Milli Takım Milli mi?
Futbolun en birleştirici unsuru milli takım olsa gerek. Çünkü futbola karşı olan, sporla ilgisi olmayan kişiler bile hangi takımı tuttuğu sorulduğunda milli takım derler. Milletini temsil eden, milli bir onur ve heyecanla sahaya çıkan milli takımlar ortak bir payda olma özelliğini koruyor hâlâ.
Kesin konuşmak istemiyorum çünkü uzun yıllardır ülkemizde milli takımın varlığından söz etmek mümkün değil. Adı var olan ama etkisi olmayan bir kavram olarak hayatımızda yer eden milli takım ne yazık ki milletimizi temsil gücünü de tam olarak sahaya yansıtamaz oldu.
Dünya üçüncülüğünden ve Avrupa kupasındaki başarıdan sonra gelinen nokta şu ki onlarca maç yapıp ancak bir ya da iki galibiyet ile sahadan ayrılan bir takım hüviyetine büründü takımımız. Yaşı el verenlere sorulsa dünya üçüncüsü olan takımın futbolcularından hiç olmazsa 7-8 tanesini bir çırpıda sayacak o kadar çok kişi var ki…
Bugünkü duruma bakalım;
Türkiye – Rusya maçı vardı cuma günü. Oğlumla televizyondan izlemeye başladık maçı. Oğlum iyi anlar futbol işlerinden. Türk ve dünya futbolunu takip etmeye çalışır. Rusya maçında sahadaki futbolcularımızdan bazısını oğlum Ahmet Berkay bile tanıyamadı. Hangi takımda oynadıklarını bilemedi.
Durum ne ile açıklanır bunun birçok sebebi vardır ama kim ne derse desin takımlarımızdaki yabancı futbolcu sayısının zirve yaptığı bir dönem yaşıyoruz. Hatta bazı maçlarda sahada tek Türk futbolcunun olmadığı durumları bile yaşadık. Hal böyleyken Türk futbolcular yabancılar arasından sıyrılıp da kendilerine takımda nasıl yer bulacaklar acaba?
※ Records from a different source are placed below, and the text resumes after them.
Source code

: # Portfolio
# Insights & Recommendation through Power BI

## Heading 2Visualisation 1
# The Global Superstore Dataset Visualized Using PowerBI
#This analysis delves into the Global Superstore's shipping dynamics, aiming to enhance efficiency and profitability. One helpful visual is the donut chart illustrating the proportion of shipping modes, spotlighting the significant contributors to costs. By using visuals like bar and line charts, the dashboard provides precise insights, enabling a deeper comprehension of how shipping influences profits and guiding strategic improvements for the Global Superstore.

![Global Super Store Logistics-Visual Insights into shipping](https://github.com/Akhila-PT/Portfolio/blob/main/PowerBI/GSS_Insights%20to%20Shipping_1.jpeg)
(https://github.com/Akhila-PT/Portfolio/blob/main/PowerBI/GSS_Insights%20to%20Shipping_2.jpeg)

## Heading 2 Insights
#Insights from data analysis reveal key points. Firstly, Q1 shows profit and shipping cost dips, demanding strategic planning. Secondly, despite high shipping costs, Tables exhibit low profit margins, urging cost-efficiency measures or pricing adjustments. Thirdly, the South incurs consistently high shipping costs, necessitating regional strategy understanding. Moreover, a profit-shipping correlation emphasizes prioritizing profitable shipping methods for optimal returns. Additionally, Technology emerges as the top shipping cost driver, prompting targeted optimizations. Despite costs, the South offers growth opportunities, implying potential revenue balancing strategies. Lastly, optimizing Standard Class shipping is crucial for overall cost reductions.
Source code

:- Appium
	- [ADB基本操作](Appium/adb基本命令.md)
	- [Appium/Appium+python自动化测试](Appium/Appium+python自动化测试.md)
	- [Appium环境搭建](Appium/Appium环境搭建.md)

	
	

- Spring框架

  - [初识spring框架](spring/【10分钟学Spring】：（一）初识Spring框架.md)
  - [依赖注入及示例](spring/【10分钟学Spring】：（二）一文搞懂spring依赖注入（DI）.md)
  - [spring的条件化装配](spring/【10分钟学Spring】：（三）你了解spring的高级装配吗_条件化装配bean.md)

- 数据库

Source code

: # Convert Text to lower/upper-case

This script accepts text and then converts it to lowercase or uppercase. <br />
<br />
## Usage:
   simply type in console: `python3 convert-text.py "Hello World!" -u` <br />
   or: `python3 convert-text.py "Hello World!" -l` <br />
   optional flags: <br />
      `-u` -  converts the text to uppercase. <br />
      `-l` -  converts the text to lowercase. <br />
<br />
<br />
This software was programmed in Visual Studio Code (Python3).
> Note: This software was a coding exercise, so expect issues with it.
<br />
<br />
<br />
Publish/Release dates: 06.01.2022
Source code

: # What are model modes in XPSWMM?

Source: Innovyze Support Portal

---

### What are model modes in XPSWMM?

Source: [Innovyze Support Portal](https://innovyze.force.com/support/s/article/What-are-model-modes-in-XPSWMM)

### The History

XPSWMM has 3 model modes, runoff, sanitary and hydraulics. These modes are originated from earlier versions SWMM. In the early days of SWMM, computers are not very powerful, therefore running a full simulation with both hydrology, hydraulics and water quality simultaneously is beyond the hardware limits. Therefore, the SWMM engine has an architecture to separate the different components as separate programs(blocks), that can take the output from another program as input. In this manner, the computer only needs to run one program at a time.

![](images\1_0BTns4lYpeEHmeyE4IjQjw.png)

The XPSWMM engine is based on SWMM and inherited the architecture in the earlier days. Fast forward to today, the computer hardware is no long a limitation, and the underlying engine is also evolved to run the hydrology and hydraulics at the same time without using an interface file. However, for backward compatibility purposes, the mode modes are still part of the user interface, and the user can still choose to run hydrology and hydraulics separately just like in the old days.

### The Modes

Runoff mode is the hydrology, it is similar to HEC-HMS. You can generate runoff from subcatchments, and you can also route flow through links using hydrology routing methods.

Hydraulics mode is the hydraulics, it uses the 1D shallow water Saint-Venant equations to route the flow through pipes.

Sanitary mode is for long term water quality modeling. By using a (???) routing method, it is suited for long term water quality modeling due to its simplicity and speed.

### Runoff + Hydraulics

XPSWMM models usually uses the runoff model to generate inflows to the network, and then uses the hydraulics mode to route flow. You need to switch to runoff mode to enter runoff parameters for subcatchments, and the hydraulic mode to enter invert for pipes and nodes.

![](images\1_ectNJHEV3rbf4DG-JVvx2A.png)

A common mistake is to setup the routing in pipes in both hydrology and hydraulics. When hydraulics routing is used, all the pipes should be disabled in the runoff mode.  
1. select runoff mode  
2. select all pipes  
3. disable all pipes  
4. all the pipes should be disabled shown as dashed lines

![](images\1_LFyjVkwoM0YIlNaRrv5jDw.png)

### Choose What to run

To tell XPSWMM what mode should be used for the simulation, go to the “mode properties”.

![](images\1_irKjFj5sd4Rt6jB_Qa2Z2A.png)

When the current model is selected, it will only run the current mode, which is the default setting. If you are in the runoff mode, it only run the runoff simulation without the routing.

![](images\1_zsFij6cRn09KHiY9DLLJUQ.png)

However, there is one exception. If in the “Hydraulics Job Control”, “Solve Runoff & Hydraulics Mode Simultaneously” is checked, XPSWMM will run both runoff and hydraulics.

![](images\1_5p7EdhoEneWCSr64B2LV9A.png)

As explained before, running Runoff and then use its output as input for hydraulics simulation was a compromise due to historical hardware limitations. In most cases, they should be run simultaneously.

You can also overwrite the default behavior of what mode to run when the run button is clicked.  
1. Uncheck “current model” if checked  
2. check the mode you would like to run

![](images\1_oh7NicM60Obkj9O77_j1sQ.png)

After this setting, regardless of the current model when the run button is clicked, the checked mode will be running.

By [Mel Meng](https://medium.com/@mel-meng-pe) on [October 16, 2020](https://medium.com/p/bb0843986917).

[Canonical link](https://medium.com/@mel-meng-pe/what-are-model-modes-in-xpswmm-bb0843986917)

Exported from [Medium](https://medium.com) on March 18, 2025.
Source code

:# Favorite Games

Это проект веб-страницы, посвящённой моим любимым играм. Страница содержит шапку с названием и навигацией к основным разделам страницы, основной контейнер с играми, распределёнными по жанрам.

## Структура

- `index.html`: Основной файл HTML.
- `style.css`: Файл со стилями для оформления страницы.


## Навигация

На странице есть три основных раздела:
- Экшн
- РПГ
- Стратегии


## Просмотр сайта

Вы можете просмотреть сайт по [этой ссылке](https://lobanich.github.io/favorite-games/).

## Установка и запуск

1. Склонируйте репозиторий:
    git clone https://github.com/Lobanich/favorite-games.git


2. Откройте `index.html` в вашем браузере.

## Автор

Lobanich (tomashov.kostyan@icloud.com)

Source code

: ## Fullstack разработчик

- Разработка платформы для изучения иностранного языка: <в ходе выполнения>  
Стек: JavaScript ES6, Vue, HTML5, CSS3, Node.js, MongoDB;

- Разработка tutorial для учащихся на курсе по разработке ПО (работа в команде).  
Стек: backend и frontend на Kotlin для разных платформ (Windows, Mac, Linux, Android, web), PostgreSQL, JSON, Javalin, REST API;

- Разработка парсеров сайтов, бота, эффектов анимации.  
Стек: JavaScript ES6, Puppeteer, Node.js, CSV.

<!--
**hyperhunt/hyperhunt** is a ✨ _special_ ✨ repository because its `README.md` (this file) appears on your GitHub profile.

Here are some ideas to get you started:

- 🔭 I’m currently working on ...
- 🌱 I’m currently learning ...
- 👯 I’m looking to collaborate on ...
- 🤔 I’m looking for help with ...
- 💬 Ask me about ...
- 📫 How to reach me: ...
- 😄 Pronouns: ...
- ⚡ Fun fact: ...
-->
Kendi takımında yer bulamayan futbolcuların milli takımda nasıl varlık göstermelerini bekleyebiliriz ki?
Her ülkede aynı durum var diyenlere şu noktayı hatırlatmakta fayda var. Bizim kadar yabancı hayranı mı o ülkeler? Kucak dolusu para sayılan yabancı futbolcuları tercih ederken ellerinin altındaki yerli cevherlerin yitip gittiğine bakmıyor bile futbol borsasının tüccar kafaları.
İkinci bir durum da teknik direktör ile ilgili. Milli takımın başında milli olmayan birinin olması kadar kara mizah bir durum yok. Futbolcular Türk, takım milli ama hoca yabancı. O hocanın hangi ruh ile o takımın başarısı için çaba sarf edeceği düşünülüyor acaba?
Milli takımın elde ettiği dünya ve Avrupa kupası başarılarında başındaki isimler Şenol Güneş ve Fatih Terim’di. Yabancı bir hoca ile hangi tarihi başarıyı elde ettik ki ısrarla takımın başına yabancı bir hoca getiriyoruz? Hem de mesleğinin son demlerini yaşayan bir hoca.
Futbol, dünya spor gündeminin her zaman ilk sırasında yer alıyor. Dünyada ve Avrupa’da yeni ligler kuruluyor. Türkiye’de büyük bir umutla bu liglerde başarılı olarak üst gruplarda yer almak istiyor ama bu sistemle görülüyor ki kendi çapımızda eğlenmeye devam edeceğiz.
Takımlar Türk futbolculara yer açarak onların kendilerini gösterebilecekleri ortamı sağlamalı ki milli maçlarda oynayan futbolcularla sadece maç zamanlarında karşılaşmış olmayalım.
Futbol sadece spor değildir; ükelerin birbiriyle olan rekabetlerinin sahaya yansıdığı en somut alanlardan biridir. Almanya milli takımından Mesut Özil’in ayrılma kararının sadece Almanya’da değil dünyada uyandırdığı yankıyı düşününce futbol dünyasına daha sağlam bir duruşla girmek gerektiği anlaşılıyor.
Adı milli olan bir takımın hocasından çalışanına kadar topyekun milli bir duruş sergilemesi şart. Geri adım atmak mümkün mü bunu da düşünmek gerek ama takımlarımızdaki yabancı futbolcu sayısının tekrar gündeme getirilerek kendi değerlerini sahaya yansıtacak düzenlemeler şart. Hal böyleyken milli takımdan başarı beklemek ancak bir hayal olarak kalır.